Why have so many people stopped fighting for the relationships they once vowed into? Why are so many people walking away from their families just because things got hard?
I’m not saying that divorce is wrong, and like I said earlier, at times it’s needed, but why do so many people take their vows so lightly today? Why do they enter into a marriage with the thought that if when the honeymoon phase is over and it’s not really love, they can always get out?
You know, so many people spend their lives looking for love. But rarely do they fight to keep it.
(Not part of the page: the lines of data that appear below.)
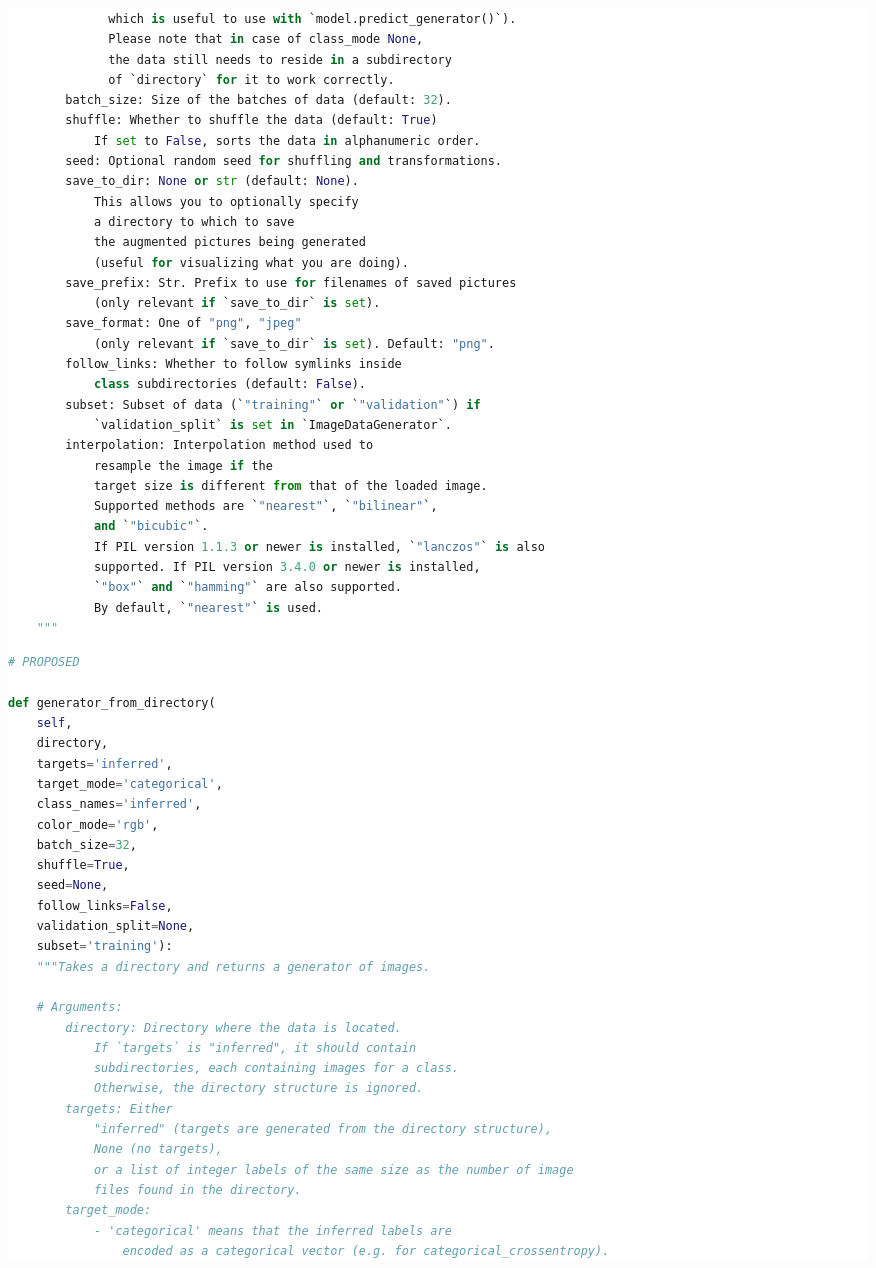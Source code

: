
 ```python
              which is useful to use with `model.predict_generator()`).
              Please note that in case of class_mode None,
              the data still needs to reside in a subdirectory
              of `directory` for it to work correctly.
        batch_size: Size of the batches of data (default: 32).
        shuffle: Whether to shuffle the data (default: True)
            If set to False, sorts the data in alphanumeric order.
        seed: Optional random seed for shuffling and transformations.
        save_to_dir: None or str (default: None).
            This allows you to optionally specify
            a directory to which to save
            the augmented pictures being generated
            (useful for visualizing what you are doing).
        save_prefix: Str. Prefix to use for filenames of saved pictures
            (only relevant if `save_to_dir` is set).
        save_format: One of "png", "jpeg"
            (only relevant if `save_to_dir` is set). Default: "png".
        follow_links: Whether to follow symlinks inside
            class subdirectories (default: False).
        subset: Subset of data (`"training"` or `"validation"`) if
            `validation_split` is set in `ImageDataGenerator`.
        interpolation: Interpolation method used to
            resample the image if the
            target size is different from that of the loaded image.
            Supported methods are `"nearest"`, `"bilinear"`,
            and `"bicubic"`.
            If PIL version 1.1.3 or newer is installed, `"lanczos"` is also
            supported. If PIL version 3.4.0 or newer is installed,
            `"box"` and `"hamming"` are also supported.
            By default, `"nearest"` is used.
    """
```

```python
# PROPOSED

def generator_from_directory(
    self,
    directory,
    targets='inferred',
    target_mode='categorical',
    class_names='inferred',
    color_mode='rgb',
    batch_size=32,
    shuffle=True,
    seed=None,
    follow_links=False,
    validation_split=None,
    subset='training'):
    """Takes a directory and returns a generator of images.

    # Arguments:
        directory: Directory where the data is located.
            If `targets` is "inferred", it should contain
            subdirectories, each containing images for a class.
            Otherwise, the directory structure is ignored.
        targets: Either
            "inferred" (targets are generated from the directory structure),
            None (no targets),
            or a list of integer labels of the same size as the number of image
            files found in the directory.
        target_mode:
            - 'categorical' means that the inferred labels are
                encoded as a categorical vector (e.g. for categorical_crossentropy).
```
Looking at my parents marriages I’ve vowed to myself that I wasn’t going to end up like that. My earliest memories are of my parents fighting. And all I hear from their marriages now is more fighting. But they never try to work through the problems to real issues behind them. My dad is the kind of person who doesn’t show emotion, perhaps from the thought that it’s weakness, but instead of facing any problem he would rather just pretend it’s not there. Does he see the way his approach is only allowing more hatred and emotion to fester within the real problem to explode and tear his marriage apart? And my mother, she's "married" to a man who loves her more than life itself, but she’s bitter. She’s the kind of woman who has to have assurance that she is in control. She fights and argues about little things to avoid the real pain she feels. She pushes away those who love her, hurts those who love her the most. Perhaps it’s her way of saving herself the pain…? In both cases all I see is a mess of emotions and problems. I’ve learned the ways to NOT confront a problem in a marriage.

I hope that if your marriage is falling apart you’ll at least consider fighting to keep it. Try to find the underlying problems and work through them together. Love and marriage may be hard, but I believe with all my heart that it’s worth it.
Ecclesiastes 9:9 "Live happily with the woman you love through all the meaningless days of life that God has given you in this world. The wife God gives you is your reward for all your earthly toil."